To accomodate that you design your page so the user first enters username. In your system you check based on email who the identity provider is and redirect to that login journey.
For e.g. if Microsoft you redirect to Microsoft login page to authenticate.
If successful the third party login provider will send you back to your app with a JWT. In your app you check if the JWT is valid - if so allow access.
On first entering email on login, If your login provider is your own app, you redirect to your own login password page.
For example, I don't know what login method a user would be using (our own password? or redirect them to their corporate's auth portal) until they enter their email.

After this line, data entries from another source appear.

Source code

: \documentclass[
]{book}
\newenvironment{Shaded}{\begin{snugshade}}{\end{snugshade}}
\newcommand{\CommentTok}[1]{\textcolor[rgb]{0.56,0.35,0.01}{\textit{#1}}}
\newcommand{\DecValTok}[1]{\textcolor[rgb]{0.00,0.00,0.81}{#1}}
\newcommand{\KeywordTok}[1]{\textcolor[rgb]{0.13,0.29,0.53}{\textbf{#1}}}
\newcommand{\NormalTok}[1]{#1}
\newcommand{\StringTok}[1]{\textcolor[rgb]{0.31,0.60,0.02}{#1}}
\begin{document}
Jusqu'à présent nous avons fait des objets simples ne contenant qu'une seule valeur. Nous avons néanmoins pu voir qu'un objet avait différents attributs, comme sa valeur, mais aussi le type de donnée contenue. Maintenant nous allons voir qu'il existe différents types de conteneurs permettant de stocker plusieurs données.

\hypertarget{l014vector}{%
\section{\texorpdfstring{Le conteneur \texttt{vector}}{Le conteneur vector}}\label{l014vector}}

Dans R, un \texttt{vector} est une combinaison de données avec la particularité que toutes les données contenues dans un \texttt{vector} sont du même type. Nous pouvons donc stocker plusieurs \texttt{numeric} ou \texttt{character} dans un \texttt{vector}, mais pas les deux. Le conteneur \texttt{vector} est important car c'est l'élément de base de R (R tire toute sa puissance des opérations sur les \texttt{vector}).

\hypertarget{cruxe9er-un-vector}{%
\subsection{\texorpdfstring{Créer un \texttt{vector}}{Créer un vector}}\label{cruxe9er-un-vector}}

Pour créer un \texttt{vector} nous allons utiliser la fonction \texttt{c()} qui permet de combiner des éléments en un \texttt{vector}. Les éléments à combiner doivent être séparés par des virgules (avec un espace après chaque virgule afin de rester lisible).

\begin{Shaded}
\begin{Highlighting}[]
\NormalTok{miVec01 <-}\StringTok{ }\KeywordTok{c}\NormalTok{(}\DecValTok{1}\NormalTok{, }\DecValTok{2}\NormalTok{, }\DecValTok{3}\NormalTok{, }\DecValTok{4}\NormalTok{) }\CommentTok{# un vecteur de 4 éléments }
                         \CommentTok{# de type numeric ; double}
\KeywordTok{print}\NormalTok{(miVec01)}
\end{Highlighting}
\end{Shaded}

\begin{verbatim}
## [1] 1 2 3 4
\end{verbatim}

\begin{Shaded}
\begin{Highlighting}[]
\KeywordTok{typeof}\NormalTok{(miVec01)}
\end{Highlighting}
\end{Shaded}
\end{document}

Other services show both the username/password but send requests to the server as the user types their email address and take away the password field if it's an email associated with an SSO domain. I believe this is how Dropbox does it (could be remembering wrong).
By way of background I should point out that logins can be a Lot more complicated than just "enter login and password" and critically the complexity may be different per user.
For example some users have 2FA turned on, so we need to collect user name, password And say SMS code. This is the very tip of the iceberg.
So identifying the user first can make it easier to then determine which path to follow.
Ultimately I didn't go this route because AJAX can be used to get the user-name when entered. However it can then get complicated when the user name and password are entered and the login button clicked at the same time (like by a password manager).
So multi-step input is easier to code.
All of the other comments seem to have much more logical explanations, like SSO and OAuth options.
Maybe they really want people to use their app.